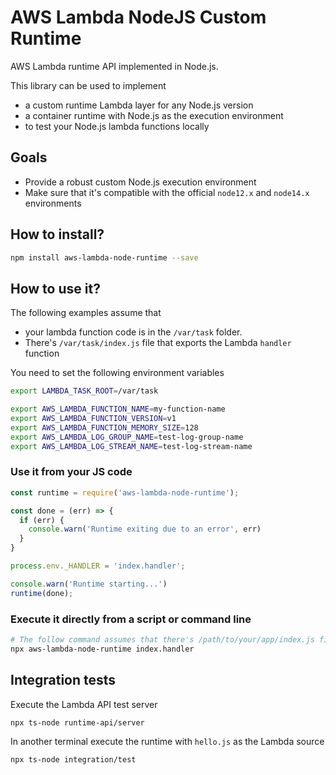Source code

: # AWS Lambda NodeJS Custom Runtime

AWS Lambda runtime API implemented in Node.js.

This library can be used to implement

- a custom runtime Lambda layer for any Node.js version
- a container runtime with Node.js as the execution environment
- to test your Node.js lambda functions locally

## Goals

- Provide a robust custom Node.js execution environment
- Make sure that it's compatible with the official `node12.x` and `node14.x` environments

## How to install?

```sh
npm install aws-lambda-node-runtime --save
```

## How to use it?

The following examples assume that

- your lambda function code is in the `/var/task` folder.
- There's `/var/task/index.js` file that exports the Lambda `handler` function

You need to set the following environment variables

```sh
export LAMBDA_TASK_ROOT=/var/task

export AWS_LAMBDA_FUNCTION_NAME=my-function-name
export AWS_LAMBDA_FUNCTION_VERSION=v1
export AWS_LAMBDA_FUNCTION_MEMORY_SIZE=128
export AWS_LAMBDA_LOG_GROUP_NAME=test-log-group-name
export AWS_LAMBDA_LOG_STREAM_NAME=test-log-stream-name
```

### Use it from your JS code

```js
const runtime = require('aws-lambda-node-runtime');

const done = (err) => {
  if (err) {
    console.warn('Runtime exiting due to an error', err)
  }
}

process.env._HANDLER = 'index.handler';

console.warn('Runtime starting...')
runtime(done);
```

### Execute it directly from a script or command line

```sh
# The follow command assumes that there's /path/to/your/app/index.js file that exports the `handler` functions
npx aws-lambda-node-runtime index.handler
```

## Integration tests

Execute the Lambda API test server

```sh
npx ts-node runtime-api/server
```

In another terminal execute the runtime with `hello.js` as the Lambda source

```sh
npx ts-node integration/test
```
+ + + + + + +
Task description:
Take the data above and repeat it exactly, leaving each picture out.

Result:
Source code

: # AWS Lambda NodeJS Custom Runtime

AWS Lambda runtime API implemented in Node.js.

This library can be used to implement

- a custom runtime Lambda layer for any Node.js version
- a container runtime with Node.js as the execution environment
- to test your Node.js lambda functions locally

## Goals

- Provide a robust custom Node.js execution environment
- Make sure that it's compatible with the official `node12.x` and `node14.x` environments

## How to install?

```sh
npm install aws-lambda-node-runtime --save
```

## How to use it?

The following examples assume that

- your lambda function code is in the `/var/task` folder.
- There's `/var/task/index.js` file that exports the Lambda `handler` function

You need to set the following environment variables

```sh
export LAMBDA_TASK_ROOT=/var/task

export AWS_LAMBDA_FUNCTION_NAME=my-function-name
export AWS_LAMBDA_FUNCTION_VERSION=v1
export AWS_LAMBDA_FUNCTION_MEMORY_SIZE=128
export AWS_LAMBDA_LOG_GROUP_NAME=test-log-group-name
export AWS_LAMBDA_LOG_STREAM_NAME=test-log-stream-name
```

### Use it from your JS code

```js
const runtime = require('aws-lambda-node-runtime');

const done = (err) => {
  if (err) {
    console.warn('Runtime exiting due to an error', err)
  }
}

process.env._HANDLER = 'index.handler';

console.warn('Runtime starting...')
runtime(done);
```

### Execute it directly from a script or command line

```sh
# The follow command assumes that there's /path/to/your/app/index.js file that exports the `handler` functions
npx aws-lambda-node-runtime index.handler
```

## Integration tests

Execute the Lambda API test server

```sh
npx ts-node runtime-api/server
```

In another terminal execute the runtime with `hello.js` as the Lambda source

```sh
npx ts-node integration/test
```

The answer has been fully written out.